Today Iraq is a dangerous place in large part because of the ruthless attacks of Baathist diehards seeking to restore their dictatorship and those of Islamic extremists seeking to violently impose a new kind of dictatorship. The United States has spent considerable blood and treasure in trying to help Iraqis build a stable, democratic government. Iraqis have made considerable progress, as evidenced by the January 30 elections and the writing of the new constitution, but much remains to be done. If the United States withdraws its forces quickly, as some have suggested, Iraq’s embryonic democracy will be stillborn and the country is likely to plunge into a civil war that can claim the lives of tens of thousands of Iraqis.
While many Muslims have understandably been appalled by the violence that has plagued Iraq, many have also been inspired by the sight of courageous Iraqi voters defying the anti-democratic insurgents and risking their lives to vote in free elections for the transitional government. Many Arabs, long told by repressive governments that they could not afford the luxury of democracy until Israel had been destroyed, were stirred not only by the Iraqi elections, but also by the Palestinian presidential election in January. The Bush administration has played a strong role in pushing for both elections.

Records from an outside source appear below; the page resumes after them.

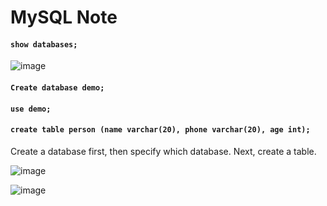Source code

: # MySQL Note

#### `show databases;` 
![image](https://github.com/user-attachments/assets/104ba31a-17c5-49ca-b27d-f5414e0641e5)



#### `Create database demo;`
#### `use demo;`
#### `create table person (name varchar(20), phone varchar(20), age int);`
Create a database first, then specify which database. Next, create a table.

![image](https://github.com/user-attachments/assets/34c1e8cb-b6a0-4aae-83cb-009b3d2d6a97)

![image](https://github.com/user-attachments/assets/e21cb20b-8051-4c09-98a0-c1622b04c843)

Even longtime opponents of American policy in the Middle East, such as Lebanese leader Walid Jumblatt, were impressed by the drive for democracy in Iraq. Jumblatt, a persistent critic of the United States, told a reporter, “It’s strange for me to say it, but this process of change has started because of the American invasion of Iraq.” Jumblatt admitted, “I was cynical about Iraq. But when I saw the Iraqi people voting three weeks ago, 8 million of them, it was the start of a new Arab world.” Jumblatt says this spark of democratic revolt is spreading: “The Syrian people, the Egyptian people, all say that something is changing. The Berlin Wall has fallen. We can see it.”(1)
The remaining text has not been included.